* EXERCISE INSTRUCTIONS *
Where the string "denote" shows up in a line of the records, copy that line.

* RECORDS FOR PROCESSING *
━━━━━━━━━━━━━━━━

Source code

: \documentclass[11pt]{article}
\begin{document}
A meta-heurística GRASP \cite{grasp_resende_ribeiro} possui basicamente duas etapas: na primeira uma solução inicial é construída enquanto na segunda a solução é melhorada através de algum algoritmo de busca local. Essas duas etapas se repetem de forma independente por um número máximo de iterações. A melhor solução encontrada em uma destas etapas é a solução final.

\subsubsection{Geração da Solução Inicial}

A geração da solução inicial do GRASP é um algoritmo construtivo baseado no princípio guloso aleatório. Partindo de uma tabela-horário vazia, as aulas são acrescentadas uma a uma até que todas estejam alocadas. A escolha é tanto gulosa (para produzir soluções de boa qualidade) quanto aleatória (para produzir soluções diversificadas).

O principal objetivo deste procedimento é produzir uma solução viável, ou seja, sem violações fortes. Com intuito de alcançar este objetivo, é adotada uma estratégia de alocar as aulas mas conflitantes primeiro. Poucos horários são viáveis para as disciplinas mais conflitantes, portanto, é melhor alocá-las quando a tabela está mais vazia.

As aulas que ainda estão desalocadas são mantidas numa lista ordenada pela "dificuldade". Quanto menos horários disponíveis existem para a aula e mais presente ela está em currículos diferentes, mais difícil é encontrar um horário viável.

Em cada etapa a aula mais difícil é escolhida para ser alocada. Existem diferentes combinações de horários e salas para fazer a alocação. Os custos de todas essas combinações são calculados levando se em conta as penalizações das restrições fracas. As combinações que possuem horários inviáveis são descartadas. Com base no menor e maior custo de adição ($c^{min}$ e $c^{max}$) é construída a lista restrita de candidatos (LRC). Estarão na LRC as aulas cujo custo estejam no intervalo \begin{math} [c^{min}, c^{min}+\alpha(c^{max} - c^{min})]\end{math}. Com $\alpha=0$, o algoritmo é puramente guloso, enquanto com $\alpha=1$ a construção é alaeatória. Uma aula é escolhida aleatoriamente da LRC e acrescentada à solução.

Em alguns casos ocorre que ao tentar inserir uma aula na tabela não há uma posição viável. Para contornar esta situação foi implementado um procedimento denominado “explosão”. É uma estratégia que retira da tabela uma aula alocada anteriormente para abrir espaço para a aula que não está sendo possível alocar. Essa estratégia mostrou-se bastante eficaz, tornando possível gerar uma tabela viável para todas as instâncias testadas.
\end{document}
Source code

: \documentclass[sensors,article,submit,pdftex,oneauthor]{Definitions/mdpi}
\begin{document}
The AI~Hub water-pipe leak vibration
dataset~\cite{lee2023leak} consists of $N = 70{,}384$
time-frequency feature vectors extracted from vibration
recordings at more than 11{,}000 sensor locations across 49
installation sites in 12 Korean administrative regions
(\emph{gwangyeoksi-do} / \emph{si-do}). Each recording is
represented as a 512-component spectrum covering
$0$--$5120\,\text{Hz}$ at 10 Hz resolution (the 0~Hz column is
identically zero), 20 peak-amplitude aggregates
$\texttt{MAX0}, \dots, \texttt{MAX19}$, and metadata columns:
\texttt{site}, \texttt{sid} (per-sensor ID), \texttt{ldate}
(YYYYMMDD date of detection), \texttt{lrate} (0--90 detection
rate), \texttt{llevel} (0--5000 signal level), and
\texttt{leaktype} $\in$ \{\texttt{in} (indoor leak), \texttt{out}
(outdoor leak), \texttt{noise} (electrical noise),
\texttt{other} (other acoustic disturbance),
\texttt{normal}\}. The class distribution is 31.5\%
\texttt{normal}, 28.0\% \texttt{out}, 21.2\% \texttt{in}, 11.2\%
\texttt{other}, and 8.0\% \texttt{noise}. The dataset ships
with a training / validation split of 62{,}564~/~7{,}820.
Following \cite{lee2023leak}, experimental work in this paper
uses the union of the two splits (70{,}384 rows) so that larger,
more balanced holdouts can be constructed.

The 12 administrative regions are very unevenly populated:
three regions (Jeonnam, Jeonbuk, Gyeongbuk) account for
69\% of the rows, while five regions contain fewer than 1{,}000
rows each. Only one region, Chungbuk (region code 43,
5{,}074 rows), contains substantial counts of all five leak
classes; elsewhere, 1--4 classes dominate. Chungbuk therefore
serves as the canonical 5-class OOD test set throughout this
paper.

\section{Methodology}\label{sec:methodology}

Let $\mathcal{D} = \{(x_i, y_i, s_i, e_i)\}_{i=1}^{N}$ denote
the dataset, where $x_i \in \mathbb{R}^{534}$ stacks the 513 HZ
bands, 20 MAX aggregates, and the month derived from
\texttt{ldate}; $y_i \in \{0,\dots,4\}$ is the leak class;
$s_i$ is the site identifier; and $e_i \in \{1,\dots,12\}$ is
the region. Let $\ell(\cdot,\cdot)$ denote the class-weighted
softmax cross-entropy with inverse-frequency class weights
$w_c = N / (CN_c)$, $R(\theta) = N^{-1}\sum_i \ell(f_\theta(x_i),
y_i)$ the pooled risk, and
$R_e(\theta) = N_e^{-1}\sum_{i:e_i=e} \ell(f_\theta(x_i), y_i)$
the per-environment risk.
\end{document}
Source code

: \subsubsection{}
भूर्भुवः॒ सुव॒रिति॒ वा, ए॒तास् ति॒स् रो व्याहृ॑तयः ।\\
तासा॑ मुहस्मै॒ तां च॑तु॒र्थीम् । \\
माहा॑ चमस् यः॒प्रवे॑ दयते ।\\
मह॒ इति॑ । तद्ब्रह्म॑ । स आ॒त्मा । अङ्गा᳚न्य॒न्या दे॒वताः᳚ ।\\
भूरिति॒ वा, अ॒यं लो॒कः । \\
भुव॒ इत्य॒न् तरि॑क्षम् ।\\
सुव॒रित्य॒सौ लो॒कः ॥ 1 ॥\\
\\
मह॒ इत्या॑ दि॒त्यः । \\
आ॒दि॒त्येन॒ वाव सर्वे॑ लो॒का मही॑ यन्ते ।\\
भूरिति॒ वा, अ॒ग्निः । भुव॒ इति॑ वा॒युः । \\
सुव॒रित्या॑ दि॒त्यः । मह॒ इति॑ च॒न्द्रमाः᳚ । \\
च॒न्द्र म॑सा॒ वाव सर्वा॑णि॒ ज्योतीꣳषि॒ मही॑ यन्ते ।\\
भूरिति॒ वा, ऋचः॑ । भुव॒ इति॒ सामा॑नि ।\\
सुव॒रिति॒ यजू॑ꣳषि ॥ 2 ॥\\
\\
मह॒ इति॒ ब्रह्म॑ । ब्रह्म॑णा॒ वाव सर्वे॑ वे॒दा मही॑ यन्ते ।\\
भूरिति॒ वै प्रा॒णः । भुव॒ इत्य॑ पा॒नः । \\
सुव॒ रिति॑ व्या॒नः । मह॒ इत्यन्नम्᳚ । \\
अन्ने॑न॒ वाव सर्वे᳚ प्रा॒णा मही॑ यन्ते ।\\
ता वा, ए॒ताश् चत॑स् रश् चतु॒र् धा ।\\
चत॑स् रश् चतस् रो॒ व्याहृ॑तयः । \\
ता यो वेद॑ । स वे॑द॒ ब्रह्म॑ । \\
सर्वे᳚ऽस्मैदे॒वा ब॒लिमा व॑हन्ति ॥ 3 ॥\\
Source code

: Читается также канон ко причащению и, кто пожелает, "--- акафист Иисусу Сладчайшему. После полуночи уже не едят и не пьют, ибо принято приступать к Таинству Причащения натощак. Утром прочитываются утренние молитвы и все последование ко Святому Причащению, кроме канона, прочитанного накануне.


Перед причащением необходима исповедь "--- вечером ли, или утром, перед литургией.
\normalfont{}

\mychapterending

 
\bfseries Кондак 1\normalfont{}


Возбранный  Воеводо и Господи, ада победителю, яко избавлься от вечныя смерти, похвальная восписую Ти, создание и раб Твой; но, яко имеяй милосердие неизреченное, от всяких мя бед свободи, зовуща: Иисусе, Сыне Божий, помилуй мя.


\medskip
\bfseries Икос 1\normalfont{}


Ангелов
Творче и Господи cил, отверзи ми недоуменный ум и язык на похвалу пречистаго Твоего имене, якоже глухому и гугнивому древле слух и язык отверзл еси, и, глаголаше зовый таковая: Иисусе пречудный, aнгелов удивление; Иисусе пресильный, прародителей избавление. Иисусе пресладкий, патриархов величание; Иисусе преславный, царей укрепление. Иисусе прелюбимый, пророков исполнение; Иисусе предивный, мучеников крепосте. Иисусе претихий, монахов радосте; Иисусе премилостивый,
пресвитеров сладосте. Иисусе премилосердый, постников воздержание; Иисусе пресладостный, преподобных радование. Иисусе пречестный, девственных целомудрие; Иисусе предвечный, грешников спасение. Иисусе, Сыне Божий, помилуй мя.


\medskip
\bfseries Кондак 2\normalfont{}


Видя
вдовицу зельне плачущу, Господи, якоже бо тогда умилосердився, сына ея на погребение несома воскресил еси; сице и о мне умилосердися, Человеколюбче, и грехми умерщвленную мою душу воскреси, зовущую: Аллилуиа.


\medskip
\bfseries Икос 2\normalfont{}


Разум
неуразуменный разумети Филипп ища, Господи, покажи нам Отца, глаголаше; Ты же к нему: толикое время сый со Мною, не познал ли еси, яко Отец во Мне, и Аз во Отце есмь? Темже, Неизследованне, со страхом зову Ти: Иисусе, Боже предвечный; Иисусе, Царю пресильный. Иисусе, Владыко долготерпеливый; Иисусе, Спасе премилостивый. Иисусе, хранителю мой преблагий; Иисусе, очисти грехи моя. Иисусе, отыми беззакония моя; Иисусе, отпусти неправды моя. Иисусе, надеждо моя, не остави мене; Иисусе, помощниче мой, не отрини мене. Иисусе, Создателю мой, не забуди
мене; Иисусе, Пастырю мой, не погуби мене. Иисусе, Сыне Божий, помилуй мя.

━━━━━━━━━━━━━━━━

* EXERCISE SOLUTION *
Let $\mathcal{D} = \{(x_i, y_i, s_i, e_i)\}_{i=1}^{N}$ denote
the region. Let $\ell(\cdot,\cdot)$ denote the class-weighted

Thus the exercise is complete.